Lettera
a Francis Bacon è la nuova commissione dell´Osn a Giorgio
Battistelli e, in prima esecuzione assoluta, aprirà il ciclo Rai
NuovaMusica del 2007: una missiva musicale al pittore anglo-irlandese
per ribadire i vincoli, spesso nascosti, tra le diverse arti. Con Battistelli
– tra i maggiori compositori italiani in attività – proviamo a
fare un esercizio di scomposizione del titolo.
Maestro, perché una Lettera?
«Accogliere nel titolo la parola Lettera è stato per me un riferimento
al raccontare, al narrare, anche se avviene con materiali particolari,
e cioè non con parole ma con suoni».
Narrare con i suoni rimanda al teatro?
«Piuttosto alla drammaturgia, che è una cosa più ampia e
più profonda, e a una musica impura perché non si esaurisce
nelle pure forme. Una volta per fare musica impura occorreva coraggio,
oggi è solo una questione di capacità».
Proviamo a spiegare cosa intende con "impura"…
«Per me significa porre materiali musicali, anche eterogenei, sullo stesso
piano e farli interagire in un percorso compositivo, una narrazione, piuttosto
che attraverso la "storia musicale" in un processo di sviluppo.
Insomma, come in letteratura, in pittura e in generale nelle arti, anche
in musica non si tratta più di seguire delle forme o crearne di
nuove, ma di captare forze, energie: saperle mettere a fuoco in un´idea».
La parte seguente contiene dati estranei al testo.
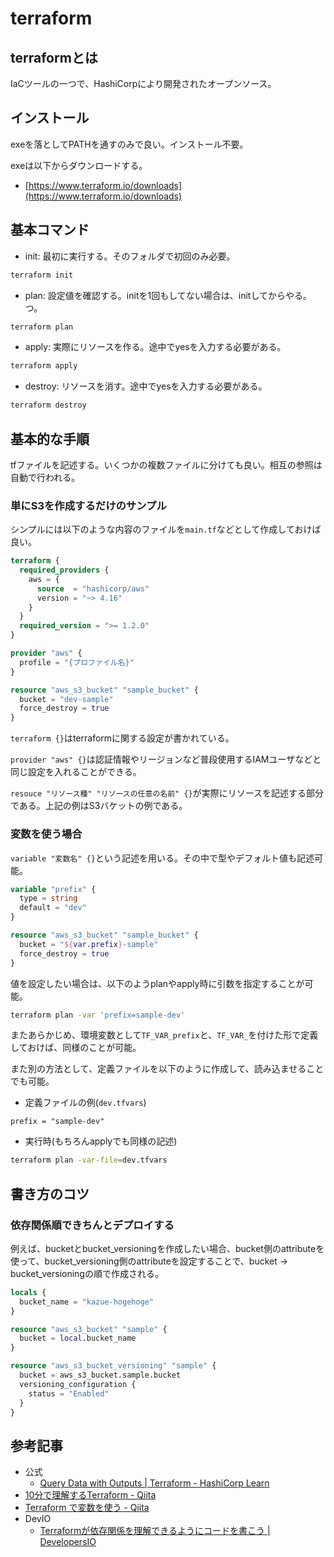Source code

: # terraform

## terraformとは

IaCツールの一つで、HashiCorpにより開発されたオープンソース。

## インストール

exeを落としてPATHを通すのみで良い。インストール不要。

exeは以下からダウンロードする。

- [https://www.terraform.io/downloads](https://www.terraform.io/downloads)

## 基本コマンド

- init: 最初に実行する。そのフォルダで初回のみ必要。


```sh
terraform init
```


- plan: 設定値を確認する。initを1回もしてない場合は、initしてからやる。つ。


```sh
terraform plan
```


- apply: 実際にリソースを作る。途中でyesを入力する必要がある。


```sh
terraform apply
```


- destroy: リソースを消す。途中でyesを入力する必要がある。


```sh
terraform destroy
```

## 基本的な手順

tfファイルを記述する。いくつかの複数ファイルに分けても良い。相互の参照は自動で行われる。

### 単にS3を作成するだけのサンプル

シンプルには以下のような内容のファイルを`main.tf`などとして作成しておけば良い。


```tf
terraform {
  required_providers {
    aws = {
      source  = "hashicorp/aws"
      version = "~> 4.16"
    }
  }
  required_version = ">= 1.2.0"
}

provider "aws" {
  profile = "{プロファイル名}"
}

resource "aws_s3_bucket" "sample_bucket" {
  bucket = "dev-sample"
  force_destroy = true
}
```


`terraform {}`はterraformに関する設定が書かれている。

`provider "aws" {}`は認証情報やリージョンなど普段使用するIAMユーザなどと同じ設定を入れることができる。

`resouce "リソース種" "リソースの任意の名前" {}`が実際にリソースを記述する部分である。上記の例はS3バケットの例である。

### 変数を使う場合

`variable "変数名" {}`という記述を用いる。その中で型やデフォルト値も記述可能。


```tf
variable "prefix" {
  type = string
  default = "dev"
}

resource "aws_s3_bucket" "sample_bucket" {
  bucket = "${var.prefix}-sample"
  force_destroy = true
}
```


値を設定したい場合は、以下のようplanやapply時に引数を指定することが可能。


```sh
terraform plan -var 'prefix=sample-dev'
```


またあらかじめ、環境変数として`TF_VAR_prefix`と、`TF_VAR_`を付けた形で定義しておけば、同様のことが可能。


また別の方法として、定義ファイルを以下のように作成して、読み込ませることでも可能。

- 定義ファイルの例(`dev.tfvars`)

```
prefix = "sample-dev"
```

- 実行時(もちろんapplyでも同様の記述)

```sh
terraform plan -var-file=dev.tfvars
```

## 書き方のコツ

### 依存関係順できちんとデプロイする

例えば、bucketとbucket_versioningを作成したい場合、bucket側のattributeを使って、bucket_versioning側のattributeを設定することで、bucket -> bucket_versioningの順で作成される。

```tf
locals {
  bucket_name = "kazue-hogehoge"
}

resource "aws_s3_bucket" "sample" {
  bucket = local.bucket_name
}

resource "aws_s3_bucket_versioning" "sample" {
  bucket = aws_s3_bucket.sample.bucket
  versioning_configuration {
    status = "Enabled"
  }
}
```

## 参考記事

- 公式
  - [Query Data with Outputs | Terraform - HashiCorp Learn](https://learn.hashicorp.com/tutorials/terraform/aws-outputs?in=terraform/aws-get-started)
- [10分で理解するTerraform - Qiita](https://qiita.com/Chanmoro/items/55bf0da3aaf37dc26f73)
- [Terraform で変数を使う - Qiita](https://qiita.com/ringo/items/3af1735cd833fb80da75)
- DevIO
  - [Terraformが依存関係を理解できるようにコードを書こう | DevelopersIO](https://dev.classmethod.jp/articles/dependency-in-terraform/)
Passiamo al secondo termine del titolo: perché Francis
Bacon?
«La galleria di persone cui vorrei mandare una "lettera" in
musica è lunga, tuttavia da tempo pensavo a Bacon. Come pittore
ha risolto il rapporto tra figura e immagine superando il momento illustrativo
attraverso uno stravolgimento che punta sulla sensazione. È quello
che Gilles Deleuze chiama logica della sensazione: anche in musica la
figura è semplice illustrazione, potremmo dire la forma, mentre
l´immagine è azione, interagisce all´interno dell´opera
e con la percezione del pubblico. Insomma, l´immagine rimanda all´immaginazione
tanto per la musica contemporanea quanto per i classici come Mozart».
L´inserimento dell´orchestra registrata a fianco
dell´orchestra vera rimanda all´opera di Bacon?
«A volte sarà come un´eco, altre volte si sentirà
nelle pause, o ancora come se il suono provenisse dalla sala accanto:
un´orchestra ombra si muove accanto a quella vera per rendere udibile
l´inudibile, allo stesso modo in cui Bacon nei suoi studi sul ritratto
di Innocenzo X di Velàzquez cerca di rendere visibile l´invisibile.
Sono moltissime le cose che mi legano a questo pittore, e quindi non potevo
mica scrivergli una breve e-mail». (l.d.f.)